7. Heard Sri TVVS Murthy, learned counsel for the applicant and Sri A. Rajendra Babu, learned additional standing counsel for the central government. The case laws cited by the learned counsel for the applicant are also perused.

8. The issues that arise for consideration are (i) whether the revision of working hours of BO by the respondents is arbitrary and illegal; (ii) whether the removal of the applicant is in accordance with the law; (iii) whether the existing Rules-6 and 9 of GDS (CandE) Rules, 2001 need modification and (iv) to what relief is the applicant entitled.

9. Issue No. (i) : The applicant has claimed that the working hours of the BO were re-fixed by the Respondent No. 2 with a malafide intention of removing him from service. According to him, there were no complaints from the general public or from the Gram Panchayat about the working hours and no inconvenience was caused to the department when the previous working hours were in force.

10. As per the revised Notice of Hours of Business (NHB), the revised working hours of Koligam BO was fixed as follows :-

Previous working hours of the BO Revised working hours of the BO

0600 hrs to 1000 hrs 0820 hrs to 1020 hrs

1700 hrs to 1800 hrs 1155 hrs to 1255 hrs

LB clearance : 0900 hrs

Despatch of mails : 0915 hrs Despatch of mails : 1255 hrs

Receipt of mails : 0945 hrs Receipt of mails : 1240 hrs Delivery of mails : 1000 hrs

The working hours of the school as seen from the reply statement were as follows :

1000 hrs to 1310 hrs and 1400 hrs to 1640 hrs in normal days

0800 hrs to 1240 hrs in summer

It is obvious from the above that there was a clash in the revised working hours of the BO and those of the school.
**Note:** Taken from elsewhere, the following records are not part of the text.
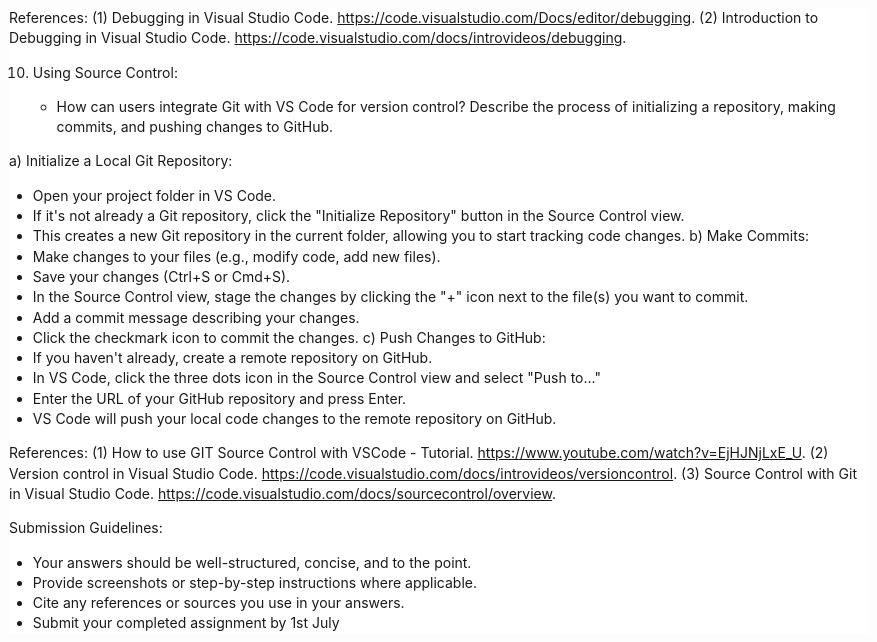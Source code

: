 References:
(1) Debugging in Visual Studio Code. https://code.visualstudio.com/Docs/editor/debugging.
(2) Introduction to Debugging in Visual Studio Code. https://code.visualstudio.com/docs/introvideos/debugging.

10. Using Source Control:

    - How can users integrate Git with VS Code for version control? Describe the process of initializing a repository, making commits, and pushing changes to GitHub.

a) Initialize a Local Git Repository:

- Open your project folder in VS Code.
- If it's not already a Git repository, click the "Initialize Repository" button in the Source Control view.
- This creates a new Git repository in the current folder, allowing you to start tracking code changes.
  b) Make Commits:
- Make changes to your files (e.g., modify code, add new files).
- Save your changes (Ctrl+S or Cmd+S).
- In the Source Control view, stage the changes by clicking the "+" icon next to the file(s) you want to commit.
- Add a commit message describing your changes.
- Click the checkmark icon to commit the changes.
  c) Push Changes to GitHub:
- If you haven't already, create a remote repository on GitHub.
- In VS Code, click the three dots icon in the Source Control view and select "Push to..."
- Enter the URL of your GitHub repository and press Enter.
- VS Code will push your local code changes to the remote repository on GitHub.

References:
(1) How to use GIT Source Control with VSCode - Tutorial. https://www.youtube.com/watch?v=EjHJNjLxE_U.
(2) Version control in Visual Studio Code. https://code.visualstudio.com/docs/introvideos/versioncontrol.
(3) Source Control with Git in Visual Studio Code. https://code.visualstudio.com/docs/sourcecontrol/overview.

Submission Guidelines:

- Your answers should be well-structured, concise, and to the point.
- Provide screenshots or step-by-step instructions where applicable.
- Cite any references or sources you use in your answers.
- Submit your completed assignment by 1st July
It cannot be disputed that the revised working hours are more suitable from the public point of view. The previous working hours had stipulated that the Post Office would function from 6.00 in the morning. Hardly anyone would go to the Post Office before 8.00 am. It therefore makes sense that the working hours had to be revised. Having an additional one hour in the morning around lunch time would also be beneficial to the public. Para-2 of the DG's letter dated 17.4.1979 supra clearly mentions that the timings of the Extra Departmental Branch Post Office should be fixed to suit the convenience of general public and the departmental needs. The Respondents have stated in the reply that the departmental need is that as far as possible, letters are to be delivered earlier in the day so that the customer who receives can also post replies to catch the days mail. We see some logic into his contention. The department has every right to revise the working hours to suit the convenience of the general public. The convenience of the person discharging the functions of the BPM cannot be the criterion for fixing the working hours. At the same time, we notice that the working hours have been reduced from five hours to three hours. The reasons why such a reduction was made have not been given. We find that the Government have fixed the Time Related Continuity Allowance for EDBPM at Rs.1280-35-1980 for those with workload up to three hours and at Rs.1600-40-2400 for those with workload more than three hours. If the working hours were reduced in order to fix a lesser TRCA for the applicant, then it is certainly arbitrary. We hope that was not the case. The Respondents have not stated anywhere that the revision has been made after assessing the work load. We are of the considered view that the Respondents have every right to refix the working hours to suit the convenience of the public but any reduction in the number of working hours should be done only after assessing the workload. The first issue is decided accordingly.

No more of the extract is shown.